Last October, I posted about the agreement between higher education associations (including EDUCAUSE), the National Federation of the Blind (NFB), and the Association of American Publishers (AAP) to develop a compromise version of the Technology, Equality, and Accessibility in College and Higher Education (TEACH) Act. Since that time, the goal of our effort has been to design a bill that will lead to voluntary guidelines for accessible postsecondary instructional materials and related technologies while avoiding the concerns generated by the original bill (which I discuss in my earlier post). The groups agreed to tackle the problem in two stages – first, we would develop a consensus outline for the bill to make sure we had shared agreement on what it would address and how it would work, and then we would write the bill itself and seek to have it introduced in Congress.
The NFB/AAP/higher education team working on this issue thought that we had a distribution draft to share with other associations for review and comment in late January. An initial review meeting at that time with major stakeholders highlighted some unanticipated problems, though, so we’ve been working since February to resolve those. While we do not have a shared draft outline yet, only a couple of points remain until we hit that milestone.

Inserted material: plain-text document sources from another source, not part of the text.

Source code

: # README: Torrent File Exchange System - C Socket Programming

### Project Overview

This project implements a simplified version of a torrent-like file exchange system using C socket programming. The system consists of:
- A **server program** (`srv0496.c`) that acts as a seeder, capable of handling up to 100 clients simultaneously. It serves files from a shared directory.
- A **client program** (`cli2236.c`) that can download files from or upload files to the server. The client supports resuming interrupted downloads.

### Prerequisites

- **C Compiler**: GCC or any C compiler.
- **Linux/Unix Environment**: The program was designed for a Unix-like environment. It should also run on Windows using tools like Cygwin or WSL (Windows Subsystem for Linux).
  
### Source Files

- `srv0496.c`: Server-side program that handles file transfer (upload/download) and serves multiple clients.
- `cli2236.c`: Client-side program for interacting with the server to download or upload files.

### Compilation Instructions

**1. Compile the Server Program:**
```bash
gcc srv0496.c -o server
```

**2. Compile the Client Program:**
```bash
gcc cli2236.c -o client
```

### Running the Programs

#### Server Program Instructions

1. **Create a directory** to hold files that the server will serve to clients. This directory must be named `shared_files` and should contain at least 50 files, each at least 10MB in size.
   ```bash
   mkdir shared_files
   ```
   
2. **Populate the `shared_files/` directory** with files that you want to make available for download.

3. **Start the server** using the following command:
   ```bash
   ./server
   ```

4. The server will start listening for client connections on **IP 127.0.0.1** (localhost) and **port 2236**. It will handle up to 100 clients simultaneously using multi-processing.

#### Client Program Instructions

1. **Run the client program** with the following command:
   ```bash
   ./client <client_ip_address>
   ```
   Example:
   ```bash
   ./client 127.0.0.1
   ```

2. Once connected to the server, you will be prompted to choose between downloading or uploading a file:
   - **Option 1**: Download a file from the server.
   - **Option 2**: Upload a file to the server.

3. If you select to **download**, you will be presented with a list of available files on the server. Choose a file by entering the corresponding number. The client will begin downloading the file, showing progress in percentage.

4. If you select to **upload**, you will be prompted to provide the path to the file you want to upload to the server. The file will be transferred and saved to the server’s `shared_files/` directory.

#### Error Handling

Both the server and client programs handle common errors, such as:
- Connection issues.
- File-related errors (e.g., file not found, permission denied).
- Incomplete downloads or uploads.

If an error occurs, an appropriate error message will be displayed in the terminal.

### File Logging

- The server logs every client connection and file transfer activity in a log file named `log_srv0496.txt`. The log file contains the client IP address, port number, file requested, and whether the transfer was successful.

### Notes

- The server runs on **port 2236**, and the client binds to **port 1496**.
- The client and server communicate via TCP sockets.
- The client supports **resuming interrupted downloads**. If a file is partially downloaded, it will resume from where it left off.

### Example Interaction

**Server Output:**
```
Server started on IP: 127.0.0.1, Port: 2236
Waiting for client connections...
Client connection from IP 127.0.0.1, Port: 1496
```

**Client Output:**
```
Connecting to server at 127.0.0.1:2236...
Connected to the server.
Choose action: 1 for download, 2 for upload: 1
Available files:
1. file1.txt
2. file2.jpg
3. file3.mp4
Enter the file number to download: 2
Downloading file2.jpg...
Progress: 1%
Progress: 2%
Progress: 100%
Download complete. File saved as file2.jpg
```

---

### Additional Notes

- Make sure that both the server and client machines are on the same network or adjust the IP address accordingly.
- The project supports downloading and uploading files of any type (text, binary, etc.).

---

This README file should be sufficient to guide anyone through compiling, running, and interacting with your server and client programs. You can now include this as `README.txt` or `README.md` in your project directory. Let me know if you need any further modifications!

Once we do, which we expect will happen in the next few weeks, EDUCAUSE will work with other higher education associations to identify and address any needed improvements and confirm general higher education support for the outlined approach. We will then work with NFB and AAP representatives to translate the consensus outline into a bill for Congress to consider, which will most likely occur in connection with the reauthorization of the Higher Education Act later this year.
I will post additional details as public versions of the working documents become available. Substantial progress has been made, though, on a process for developing voluntary accessible instructional materials guidelines on which NFB, AAP, and higher education groups can agree.